Gray iron for industrial use is an complex alloy of iron,carbon and silicon which refers to a range of cast irons which solidify with a eutectic.In order to improve the performance of gray iron,steel casting manufacturers,investment casting manufacturers and grey iron casting manufacturers often add different kinds fo alloy elements to produce alloy castings for different use.
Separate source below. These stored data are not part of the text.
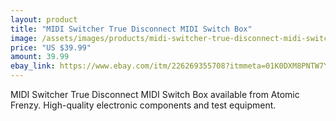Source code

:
 ```yaml
---
layout: product
title: "MIDI Switcher True Disconnect MIDI Switch Box"
image: /assets/images/products/midi-switcher-true-disconnect-midi-switch-box.jpg
price: "US $39.99"
amount: 39.99
ebay_link: https://www.ebay.com/itm/226269355708?itmmeta=01K0DXM8PNTW7YW54PMJ2XBWD9&hash=item34aeb45ebc:g:uqMAAOSwYQpngjtC
---
```


MIDI Switcher True Disconnect MIDI Switch Box available from Atomic Frenzy. High-quality electronic components and test equipment.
Consequently these alloys should be considered ternary Fe-C-Si alloys.Despite this, the principles of cast iron solidification are understood from the binary iron-carbon phase diagram,where the eutectic point lies at 1154°C and 4.3 wt% carbon.The term grey is used because of the colour of the fracture surface if a piece is broken.If molten cast iron is allowed to cool normally the carbon comes out of solution and forms flakes of graphite which run through the ferrite/pearlite matrix,hence the alternative term, flake graphite iron.These flakes are at the microscopic level,the ends of which form stress points in the cast iron.If cast iron is subject to a compressive load these stress points are not particularly detrimental and flake graphite cast iron is excellent under compressive load,although its use is more limited in situations where it is subject to bending or shock loading.
Grey cast iron came into its own during the industrial revolution when improved production methods and understanding of the metallurgy led to more a reliable material that could be cast into an increasing number of different shapes and section thicknesses.The Victorian era saw an explosion in the use of cast iron and that has continued to this day due to the combination of the ability to cast complex shapes at low cost compared to other production methods and materials.
Cast iron can be divided into seven types,and grey iron casting,and ductile iron castings are common for use.They are widely used in the construction machinery casting,mining machinery casting, cast iron pulley,cast iron valves and so on.